Operating and maintaining diesel engines, gas turbines, small boat engines, refrigeration systems, and other mechanical equipment. ENs work on everything from patrol boat engines to the diesel generators on large ships. Small craft units (riverine, SWCC support) involve more dynamic, hands-on work. Larger ships mean more structured watch standing.

Training / School
5100

CEC officers enter with engineering degrees and attend CEC Basic Qualification Course at Port Hueneme (CA). The training covers military construction, Seabee operations, and NAVFAC facility management. Total initial training: approximately 5 months. A PE (Professional Engineer) license is expected and supported.

EN

A School at Great Lakes (IL) is about 8 weeks. Covers diesel engine fundamentals, fuel systems, cooling systems, and basic mechanical theory. The training is hands-on and practical. If you like working on engines, you'll enjoy the curriculum.

Physical Demands
5100

Moderate. Seabee battalion duty involves field construction in austere environments. NAVFAC facility management is office-based.

EN

Moderate to high. Working on diesel engines and mechanical systems in hot, noisy, confined engine rooms. Heavy lifting of parts and equipment.

Where You'll Be Stationed
5100
Port Hueneme (CA)Gulfport (MS)Various NAVFAC locations worldwideWashington D.C.Rota (Spain)
EN
Norfolk (VA)San Diego (CA)Little Creek (VA)Coronado (CA)Various amphibious ships and small craft units
The Honest Truth
5100

Civil Engineer Corps Officer is one of the best-kept secrets in the Navy for engineers. The recruiter probably won't lead with CEC because it's niche, but here's the truth: you get to practice engineering with a PE license, lead Seabee construction battalions in some of the most interesting construction projects in the world, and manage billions of dollars in military infrastructure — all while earning military pay, benefits, and a pension. What they won't tell you: the bureaucracy of government construction is staggering, NAVFAC can feel more like a government agency than a military command, and the alternation between operational Seabee tours (exciting, field-based) and NAVFAC tours (office-based project management) creates a career with dramatic quality-of-life swings. The civilian career translation is excellent: construction management, facility engineering, government engineering (GS/SES), and private sector engineering leadership positions at $120-180K+ are common for retiring CEC officers. If you're an engineer who wants to build things and lead people, CEC delivers both.

EN

Engineman is a blue-collar rate in the truest sense — you work on engines and mechanical systems, and you come home dirty. The recruiter will pitch it as a mechanical engineering career, which is a stretch.
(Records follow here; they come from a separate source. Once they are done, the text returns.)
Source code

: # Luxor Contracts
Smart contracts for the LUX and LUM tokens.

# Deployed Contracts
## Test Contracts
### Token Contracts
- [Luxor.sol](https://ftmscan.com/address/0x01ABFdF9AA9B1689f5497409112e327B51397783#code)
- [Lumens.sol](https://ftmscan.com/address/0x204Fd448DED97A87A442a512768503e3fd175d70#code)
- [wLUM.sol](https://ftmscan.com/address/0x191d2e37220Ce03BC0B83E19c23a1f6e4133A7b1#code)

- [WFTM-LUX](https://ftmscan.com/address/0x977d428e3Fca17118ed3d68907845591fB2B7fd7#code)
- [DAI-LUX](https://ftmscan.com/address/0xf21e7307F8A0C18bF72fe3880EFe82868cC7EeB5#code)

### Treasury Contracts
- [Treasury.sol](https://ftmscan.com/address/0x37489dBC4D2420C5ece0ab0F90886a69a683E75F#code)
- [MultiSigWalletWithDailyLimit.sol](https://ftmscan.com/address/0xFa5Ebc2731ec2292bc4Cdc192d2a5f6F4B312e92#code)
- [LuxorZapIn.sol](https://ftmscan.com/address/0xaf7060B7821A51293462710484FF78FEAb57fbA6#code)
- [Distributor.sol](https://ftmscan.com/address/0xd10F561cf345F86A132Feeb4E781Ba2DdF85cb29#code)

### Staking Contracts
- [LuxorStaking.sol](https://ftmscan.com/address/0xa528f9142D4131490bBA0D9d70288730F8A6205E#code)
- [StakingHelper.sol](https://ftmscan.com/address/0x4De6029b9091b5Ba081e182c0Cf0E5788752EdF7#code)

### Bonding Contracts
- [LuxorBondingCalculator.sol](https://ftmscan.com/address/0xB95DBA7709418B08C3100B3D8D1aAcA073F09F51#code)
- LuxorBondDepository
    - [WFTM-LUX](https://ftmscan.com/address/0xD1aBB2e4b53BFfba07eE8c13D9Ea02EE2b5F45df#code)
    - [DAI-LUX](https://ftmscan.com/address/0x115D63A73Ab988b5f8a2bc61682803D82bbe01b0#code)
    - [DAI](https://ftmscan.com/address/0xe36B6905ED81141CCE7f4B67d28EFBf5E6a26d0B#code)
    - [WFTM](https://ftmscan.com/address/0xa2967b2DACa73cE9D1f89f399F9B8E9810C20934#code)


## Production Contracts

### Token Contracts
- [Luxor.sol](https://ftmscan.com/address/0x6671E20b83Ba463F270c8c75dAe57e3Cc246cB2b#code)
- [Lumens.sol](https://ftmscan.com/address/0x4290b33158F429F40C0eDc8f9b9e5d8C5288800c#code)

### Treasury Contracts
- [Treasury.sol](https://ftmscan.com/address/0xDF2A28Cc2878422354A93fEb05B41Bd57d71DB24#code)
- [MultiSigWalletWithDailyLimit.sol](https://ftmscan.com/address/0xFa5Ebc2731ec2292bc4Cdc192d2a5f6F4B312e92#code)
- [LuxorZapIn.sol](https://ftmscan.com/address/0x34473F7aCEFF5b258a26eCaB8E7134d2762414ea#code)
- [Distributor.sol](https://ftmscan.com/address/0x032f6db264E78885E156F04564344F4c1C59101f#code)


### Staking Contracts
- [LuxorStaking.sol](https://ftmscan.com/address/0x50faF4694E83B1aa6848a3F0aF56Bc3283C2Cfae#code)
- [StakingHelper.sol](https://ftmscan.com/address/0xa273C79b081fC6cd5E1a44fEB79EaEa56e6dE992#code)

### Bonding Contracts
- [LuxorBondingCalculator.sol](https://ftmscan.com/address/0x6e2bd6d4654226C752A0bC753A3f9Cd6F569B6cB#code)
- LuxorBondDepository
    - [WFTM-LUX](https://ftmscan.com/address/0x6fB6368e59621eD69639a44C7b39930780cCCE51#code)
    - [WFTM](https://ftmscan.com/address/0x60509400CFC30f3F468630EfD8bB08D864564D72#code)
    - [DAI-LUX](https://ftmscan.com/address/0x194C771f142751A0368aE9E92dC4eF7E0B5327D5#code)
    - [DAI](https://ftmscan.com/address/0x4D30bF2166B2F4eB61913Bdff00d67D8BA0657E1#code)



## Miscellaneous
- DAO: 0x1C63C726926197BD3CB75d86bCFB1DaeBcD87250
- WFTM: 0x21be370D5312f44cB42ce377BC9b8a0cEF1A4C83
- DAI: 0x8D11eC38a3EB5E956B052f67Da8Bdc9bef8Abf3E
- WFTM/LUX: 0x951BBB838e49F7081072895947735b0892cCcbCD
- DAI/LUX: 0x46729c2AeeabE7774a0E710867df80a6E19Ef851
The reality: you are a diesel mechanic who sometimes works on other systems. The work is hot, loud, and physically demanding, especially in an engine room at sea. What the recruiter gets right: the skills are directly transferable. Diesel mechanics, HVAC technicians, and industrial mechanics earn $50-80K+ in the civilian world, and the demand is consistent. The rate isn't glamorous and the advancement is middle-of-the-pack, but you leave with a real trade. If you genuinely like working on engines, EN will feel like getting paid to do what you'd do anyway.